# Task directions:
Copy every line of the records below that holds the word "though".

# Records supplied:
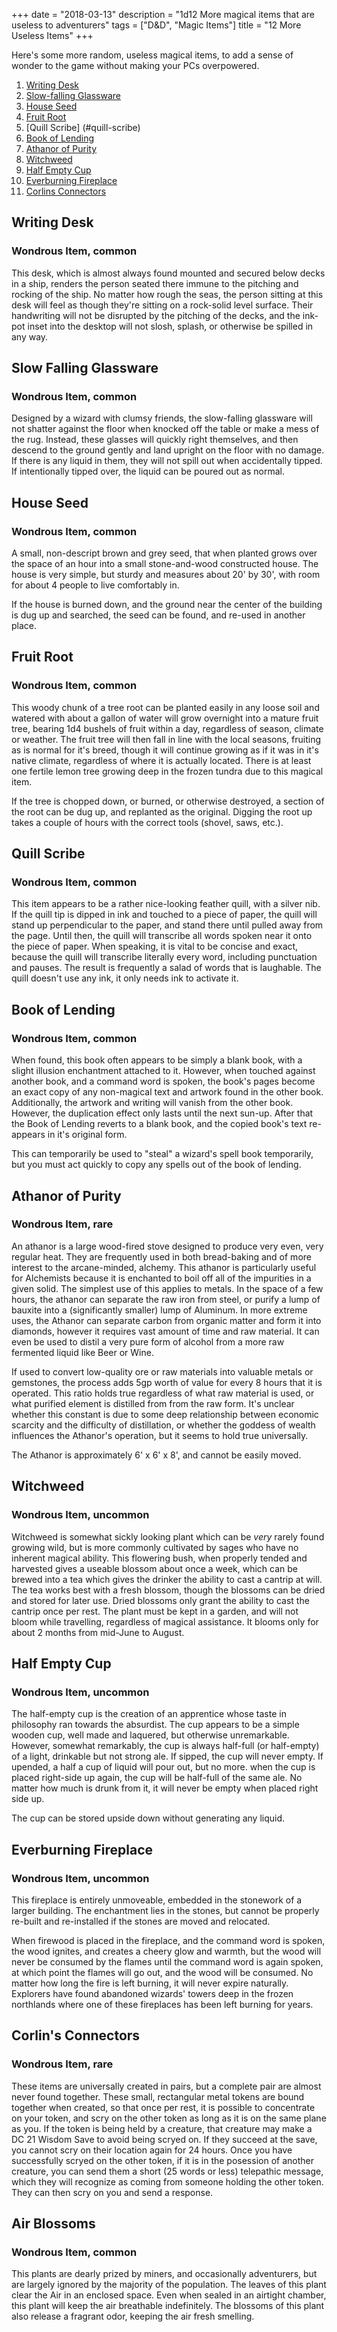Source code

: +++
date = "2018-03-13"
description = "1d12 More magical items that are useless to adventurers"
tags = ["D&D", "Magic Items"]
title = "12 More Useless Items"
+++

Here's some more random, useless magical items, to add a sense of wonder to the game without making your PCs overpowered.

1. [Writing Desk](#writing-desk)
2. [Slow-falling Glassware](#slow-falling-glassware)
3. [House Seed](#house-seed)
4. [Fruit Root](#fruit-root)
5. [Quill Scribe] (#quill-scribe)
6. [Book of Lending](#book-of-lending)
7. [Athanor of Purity](#athanor-of-purity)
8. [Witchweed](#witchweed)
9. [Half Empty Cup](#half-empty-cup)
10. [Everburning Fireplace](#everburning-fireplace)
11. [Corlins Connectors](#corlins-connectors)

## <a name="writing-desk"></a> Writing Desk
### Wondrous Item, common
This desk, which is almost always found mounted and secured below decks in a ship, renders the person seated there immune to the pitching and rocking of the ship. No matter how rough the seas, the person sitting at this desk will feel as though they're sitting on a rock-solid level surface. Their handwriting will not be disrupted by the pitching of the decks, and the ink-pot inset into the desktop will not slosh, splash, or otherwise be spilled in any way.

## <a name="slow-falling-glassware"></a> Slow Falling Glassware
### Wondrous Item, common
Designed by a wizard with clumsy friends, the slow-falling glassware will not shatter against the floor when knocked off the table or make a mess of the rug. Instead, these glasses will quickly right themselves, and then descend to the ground gently and land upright on the floor with no damage. If there is any liquid in them, they will not spill out when accidentally tipped. If intentionally tipped over, the liquid can be poured out as normal.

## <a name="house-seed"></a> House Seed
### Wondrous Item, common
A small, non-descript brown and grey seed, that when planted grows over the space of an hour into a small stone-and-wood constructed house. The house is very simple, but sturdy and measures about 20' by 30', with room for about 4 people to live comfortably in.

If the house is burned down, and the ground near the center of the building is dug up and searched, the seed can be found, and re-used in another place.

## <a name="fruit-root"></a> Fruit Root
### Wondrous Item, common
This woody chunk of a tree root can be planted easily in any loose soil and watered with about a gallon of water will grow overnight into a mature fruit tree, bearing 1d4 bushels of fruit within a day, regardless of season, climate or weather. The fruit tree will then fall in line with the local seasons, fruiting as is normal for it's breed, though it will continue growing as if it was in it's native climate, regardless of where it is actually located. There is at least one fertile lemon tree growing deep in the frozen tundra due to this magical item.

If the tree is chopped down, or burned, or otherwise destroyed, a section of the root can be dug up, and replanted as the original. Digging the root up takes a couple of hours with the correct tools (shovel, saws, etc.).

## <a name="quill-scribe"></a> Quill Scribe
### Wondrous Item, common
This item appears to be a rather nice-looking feather quill, with a silver nib. If the quill tip is dipped in ink and touched to a piece of paper, the quill will stand up perpendicular to the paper, and stand there until pulled away from the page. Until then, the quill will transcribe all words spoken near it onto the piece of paper.  When speaking, it is vital to be concise and exact, because the quill will transcribe literally every word, including punctuation and pauses. The result is frequently a salad of words that is laughable. The quill doesn't use any ink, it only needs ink to activate it.

## <a name="book-of-lending"></a>Book of Lending
### Wondrous Item, common
When found, this book often appears to be simply a blank book, with a slight illusion enchantment attached to it. However, when touched against another book, and a command word is spoken, the book's pages become an exact copy of any non-magical text and artwork found in the other book. Additionally, the artwork and writing will vanish from the other book. However, the duplication effect only lasts until the next sun-up. After that the Book of Lending reverts to a blank book, and the copied book's text re-appears in it's original form.

This can temporarily be used to "steal" a wizard's spell book temporarily, but you must act quickly to copy any spells out of the book of lending.

## <a name="athanor-of-purity"></a>Athanor of Purity
### Wondrous Item, rare
An athanor is a large wood-fired stove designed to produce very even, very regular heat. They are frequently used in both bread-baking and of more interest to the arcane-minded, alchemy. This athanor is particularly useful for Alchemists because it is enchanted to boil off all of the impurities in a given solid. The simplest use of this applies to metals. In the space of a few hours, the athanor can separate the raw iron from steel, or purify a lump of bauxite into a (significantly smaller) lump of Aluminum. In more extreme uses, the Athanor can separate carbon from organic matter and form it into diamonds, however it requires vast amount of time and raw material. It can even be used to distil a very pure form of alcohol from a more raw fermented liquid like Beer or Wine.

If used to convert low-quality ore or raw materials into valuable metals or gemstones, the process adds 5gp worth of value for every 8 hours that it is operated. This ratio holds true regardless of what raw material is used, or what purified element is distilled from from the raw form. It's unclear whether this constant is due to some deep relationship between economic scarcity and the difficulty of distillation, or whether the goddess of wealth influences the Athanor's operation, but it seems to hold true universally.

The Athanor is approximately 6' x 6' x 8', and cannot be easily moved.

## <a name="witchweed"></a>Witchweed
### Wondrous Item, uncommon
Witchweed is somewhat sickly looking plant which can be *very* rarely found growing wild, but is more commonly cultivated by sages who have no inherent magical ability. This flowering bush, when properly tended and harvested gives a useable blossom about once a week, which can be brewed into a tea which gives the drinker the ability to cast a cantrip at will. The tea works best with a fresh blossom, though the blossoms can be dried and stored for later use. Dried blossoms only grant the ability to cast the cantrip once per rest. The plant must be kept in a garden, and will not bloom while travelling, regardless of magical assistance.  It blooms only for about 2 months from mid-June to August.

## <a name="half-empty-cup"></a>Half Empty Cup
### Wondrous Item, uncommon
The half-empty cup is the creation of an apprentice whose taste in philosophy ran towards the absurdist. The cup appears to be a simple wooden cup, well made and laquered, but otherwise unremarkable. However, somewhat remarkably, the cup is always half-full (or half-empty) of a light, drinkable but not strong ale. If sipped, the cup will never empty. If upended, a half a cup of liquid will pour out, but no more. when the cup is placed right-side up again, the cup will be half-full of the same ale. No matter how much is drunk from it, it will never be empty when placed right side up.

The cup can be stored upside down without generating any liquid.

## <a name="everburning-fireplace"></a>Everburning Fireplace
### Wondrous Item, uncommon

This fireplace is entirely unmoveable, embedded in the stonework of a larger building.  The enchantment lies in the stones, but cannot be properly re-built and re-installed if the stones are moved and relocated.

When firewood is placed in the fireplace, and the command word is spoken, the wood ignites, and creates a cheery glow and warmth, but the wood will never be consumed by the flames until the command word is again spoken, at which point the flames will go out, and the wood will be consumed. No matter how long the fire is left burning, it will never expire naturally. Explorers have found abandoned wizards' towers deep in the frozen northlands where one of these fireplaces has been left burning for years.

## <a name="corlins-connectors"></a>Corlin's Connectors
### Wondrous Item, rare

These items are universally created in pairs, but a complete pair are almost never found together. These small, rectangular metal tokens are bound together when created, so that once per rest, it is possible to concentrate on your token, and scry on the other token as long as it is on the same plane as you. If the token is being held by a creature, that creature may make a DC 21 Wisdom Save to avoid being scryed on. If they succeed at the save, you cannot scry on their location again for 24 hours. Once you have successfully scryed on the other token, if it is in the posession of another creature, you can send them a short (25 words or less) telepathic message, which they will recognize as coming from someone holding the other token.  They can then scry on you and send a response.

## <a name="air-blossoms"></a> Air Blossoms
### Wondrous Item, common

This plants are dearly prized by miners, and occasionally adventurers, but are largely ignored by the majority of the population. The leaves of this plant clear the Air in an enclosed space. Even when sealed in an airtight chamber, this plant will keep the air breathable indefinitely. The blossoms of this plant also release a fragrant odor, keeping the air fresh smelling.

# Answer box:
This desk, which is almost always found mounted and secured below decks in a ship, renders the person seated there immune to the pitching and rocking of the ship. No matter how rough the seas, the person sitting at this desk will feel as though they're sitting on a rock-solid level surface. Their handwriting will not be disrupted by the pitching of the decks, and the ink-pot inset into the desktop will not slosh, splash, or otherwise be spilled in any way.
This woody chunk of a tree root can be planted easily in any loose soil and watered with about a gallon of water will grow overnight into a mature fruit tree, bearing 1d4 bushels of fruit within a day, regardless of season, climate or weather. The fruit tree will then fall in line with the local seasons, fruiting as is normal for it's breed, though it will continue growing as if it was in it's native climate, regardless of where it is actually located. There is at least one fertile lemon tree growing deep in the frozen tundra due to this magical item.
Witchweed is somewhat sickly looking plant which can be *very* rarely found growing wild, but is more commonly cultivated by sages who have no inherent magical ability. This flowering bush, when properly tended and harvested gives a useable blossom about once a week, which can be brewed into a tea which gives the drinker the ability to cast a cantrip at will. The tea works best with a fresh blossom, though the blossoms can be dried and stored for later use. Dried blossoms only grant the ability to cast the cantrip once per rest. The plant must be kept in a garden, and will not bloom while travelling, regardless of magical assistance.  It blooms only for about 2 months from mid-June to August.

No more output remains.